Travail le 1er mai : une brèche toujours inacceptable

Communiqué intersyndical des organisations syndicales CFDT, CGT, FO, CFE-CGC, CFTC, UNSA, Solidaires et FSU 

Le 12 mai 2026

Grâce à nos alertes syndicales et nos mobilisations, la proposition de loi initialement envisagée pour permettre très largement aux entreprises de faire travailler les salarié·es le 1er mai a dû être abandonnée. Après que le Ministre du travail a indiqué que la loi actuelle sur le 1er mai ne serait pas modifiée, le Premier ministre s’est finalement empressé de déposer un nouveau projet de loi, confirmant l’obstination à répondre à la moindre des exigences patronales et à s’attaquer aux droits des salarié·es, jusqu’au SEUL jour complètement protégé du travail et de sa subordination. L’acharnement sur le 1er mai se poursuit le 16 juin au Sénat, après un épisode extrêmement préoccupant du 1er mai 2026 où l’exécutif a franchi un nouveau seuil en accompagnant, si ce n’est en incitant, les infractions à la loi, au mépris de la séparation des pouvoirs, principe constitutif de toute démocratie !

Aucune organisation syndicale n’est favorable à cette énième tentative de remise en cause du 1er mai seul jour férié obligatoirement chômé et rémunéré, et symbolique pour les travailleurs·euses en France comme à l’international.

En resserrant son champ d’application aux « boulangers pâtissiers artisanaux et artisans fleuristes », le projet de loi ne vient pas « sécuriser » une situation existante – il ne faisait en réalité pas débat que ceux-là ne peuvent actuellement pas faire travailler des salarié·es – mais bien étendre la dérogation existante. Et cela aux dépens des salarié·es mais aussi des petits commerces indépendants de proximité qui pouvaient jusqu’ici déjà ouvrir, à la seule condition de ne pas faire travailler de salarié·es, sans subir la concurrence des grands groupes qui seraient demain nombreux à pouvoir se prévaloir de la nouvelle dérogation (du fait de découpages fréquents en petites entités permettant d’entrer dans la catégorie dite artisanale).

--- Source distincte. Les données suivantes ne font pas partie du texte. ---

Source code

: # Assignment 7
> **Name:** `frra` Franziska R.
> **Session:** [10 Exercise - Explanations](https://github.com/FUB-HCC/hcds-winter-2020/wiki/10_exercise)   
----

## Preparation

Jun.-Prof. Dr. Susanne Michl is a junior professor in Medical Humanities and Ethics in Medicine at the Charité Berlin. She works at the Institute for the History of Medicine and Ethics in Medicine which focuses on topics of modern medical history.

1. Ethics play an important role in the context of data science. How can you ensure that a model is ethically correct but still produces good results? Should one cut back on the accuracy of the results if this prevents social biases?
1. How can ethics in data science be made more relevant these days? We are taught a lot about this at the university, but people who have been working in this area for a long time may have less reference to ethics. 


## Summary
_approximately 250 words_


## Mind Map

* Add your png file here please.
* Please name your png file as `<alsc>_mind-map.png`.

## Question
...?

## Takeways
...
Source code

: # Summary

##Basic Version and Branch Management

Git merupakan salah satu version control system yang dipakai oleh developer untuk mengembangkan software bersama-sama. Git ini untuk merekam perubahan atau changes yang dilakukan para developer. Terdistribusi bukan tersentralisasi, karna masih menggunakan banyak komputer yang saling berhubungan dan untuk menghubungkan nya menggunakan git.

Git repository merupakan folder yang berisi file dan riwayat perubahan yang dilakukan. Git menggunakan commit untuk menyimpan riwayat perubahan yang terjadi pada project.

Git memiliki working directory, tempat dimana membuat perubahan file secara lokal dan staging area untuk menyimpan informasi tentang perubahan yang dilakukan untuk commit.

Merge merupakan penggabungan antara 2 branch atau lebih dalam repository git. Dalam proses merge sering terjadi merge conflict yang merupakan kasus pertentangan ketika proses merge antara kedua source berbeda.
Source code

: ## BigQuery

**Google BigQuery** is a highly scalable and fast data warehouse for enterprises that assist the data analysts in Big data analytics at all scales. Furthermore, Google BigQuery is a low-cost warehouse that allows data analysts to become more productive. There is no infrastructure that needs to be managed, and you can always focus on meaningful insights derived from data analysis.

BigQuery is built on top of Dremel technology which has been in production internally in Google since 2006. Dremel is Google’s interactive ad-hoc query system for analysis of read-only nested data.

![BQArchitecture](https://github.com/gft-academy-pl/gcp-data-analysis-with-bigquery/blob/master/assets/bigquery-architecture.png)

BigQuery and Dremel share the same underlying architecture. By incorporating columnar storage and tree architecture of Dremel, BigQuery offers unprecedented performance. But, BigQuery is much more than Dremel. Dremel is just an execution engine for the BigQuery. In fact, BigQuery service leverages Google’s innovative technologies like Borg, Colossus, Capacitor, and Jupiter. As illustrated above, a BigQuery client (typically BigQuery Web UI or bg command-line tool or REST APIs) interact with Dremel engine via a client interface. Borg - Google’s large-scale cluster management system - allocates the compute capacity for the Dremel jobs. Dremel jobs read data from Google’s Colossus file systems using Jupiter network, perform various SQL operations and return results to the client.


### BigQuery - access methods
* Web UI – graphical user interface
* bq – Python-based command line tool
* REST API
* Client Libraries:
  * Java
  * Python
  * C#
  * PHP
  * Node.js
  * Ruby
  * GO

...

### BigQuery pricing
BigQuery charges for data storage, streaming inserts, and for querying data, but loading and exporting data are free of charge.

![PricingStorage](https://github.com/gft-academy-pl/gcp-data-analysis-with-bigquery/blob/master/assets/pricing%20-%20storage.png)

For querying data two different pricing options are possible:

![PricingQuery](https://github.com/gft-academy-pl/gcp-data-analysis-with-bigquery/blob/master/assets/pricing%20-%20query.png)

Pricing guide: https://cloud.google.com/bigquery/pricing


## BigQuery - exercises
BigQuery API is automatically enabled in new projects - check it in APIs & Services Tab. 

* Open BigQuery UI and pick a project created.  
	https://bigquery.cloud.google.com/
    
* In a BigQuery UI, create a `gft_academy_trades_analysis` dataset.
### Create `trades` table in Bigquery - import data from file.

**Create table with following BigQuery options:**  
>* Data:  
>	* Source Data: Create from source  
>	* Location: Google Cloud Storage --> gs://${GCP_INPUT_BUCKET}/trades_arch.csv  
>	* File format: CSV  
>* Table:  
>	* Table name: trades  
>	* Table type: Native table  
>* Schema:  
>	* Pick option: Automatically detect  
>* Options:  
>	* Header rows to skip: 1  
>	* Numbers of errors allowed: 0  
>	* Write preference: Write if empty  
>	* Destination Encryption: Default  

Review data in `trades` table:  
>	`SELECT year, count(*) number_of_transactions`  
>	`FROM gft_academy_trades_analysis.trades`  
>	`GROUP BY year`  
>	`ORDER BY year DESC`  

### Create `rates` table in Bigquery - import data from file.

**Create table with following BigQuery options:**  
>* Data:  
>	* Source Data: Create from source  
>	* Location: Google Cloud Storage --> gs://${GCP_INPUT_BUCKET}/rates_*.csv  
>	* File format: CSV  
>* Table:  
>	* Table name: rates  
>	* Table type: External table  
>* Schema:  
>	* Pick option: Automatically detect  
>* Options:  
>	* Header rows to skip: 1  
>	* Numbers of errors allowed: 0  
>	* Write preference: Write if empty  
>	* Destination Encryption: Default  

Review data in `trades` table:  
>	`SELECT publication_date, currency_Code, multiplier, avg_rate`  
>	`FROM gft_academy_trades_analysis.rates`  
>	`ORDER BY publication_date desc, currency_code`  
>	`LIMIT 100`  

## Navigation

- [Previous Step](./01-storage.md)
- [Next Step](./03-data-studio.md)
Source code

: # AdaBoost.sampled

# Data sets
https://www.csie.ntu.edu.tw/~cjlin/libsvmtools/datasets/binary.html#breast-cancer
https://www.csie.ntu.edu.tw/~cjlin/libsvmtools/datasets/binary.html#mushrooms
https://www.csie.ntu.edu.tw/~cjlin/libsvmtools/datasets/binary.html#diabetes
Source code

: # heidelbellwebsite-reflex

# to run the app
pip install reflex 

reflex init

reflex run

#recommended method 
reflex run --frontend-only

En plus des milliers de salarié·es qui seraient immédiatement concerné·es, cette ouverture de la dérogation au principe du repos rémunéré le 1er mai constitue une première brèche, remettant en cause l’exceptionnalité de cette journée : à chaque fois qu’un principe est entamé, les dérogations s’étendent progressivement jusqu’à devenir la règle. Le travail du dimanche en est une illustration éclairante, et, une fois le travail généralisé ce jour-là, les majorations n’ont plus lieu d’être.

Quant au « volontariat », ajouté pour rassurer, il n’existe pas du fait du lien de subordination inhérent au contrat de travail, d’autant plus dans les petites entreprises. Comme pour le dimanche, les employeurs obligeront les salarié·es à travailler le 1er mai sous peine de licenciement, ou de non-recrutement pour les nouvelles et nouveaux salarié·es.

Enfin, nous le rappelons, le 1er mai n’est pas un jour férié comme les autres. Il commémore les luttes pour les droits des travailleuses et travailleurs, marquées notamment par des événements tragiques, comme la fusillade de Fourmies le 1er mai 1891. Remettre en cause le principe de cette journée, c’est remettre en cause plus d’un siècle d’histoire sociale et de conquêtes collectives.

Les travailleurs et les travailleuses attendent des parlementaires qu’ils et elles répondent aux urgences sociales : salaires, carburant, emploi, morts et accidents du travail, pas qu’ils remettent en cause les conquêtes sociales !

Les organisations syndicales CFDT, CGT, FO, CFE-CGC, CFTC, UNSA, Solidaires et FSU appellent les parlementaires à s’opposer à toute tentative de remise en cause du 1er mai aux dépens des salarié·es mais aussi des petits commerces indépendants de proximité au profit des grand groupes, en rejetant le projet de loi présenté le 16 juin 2026.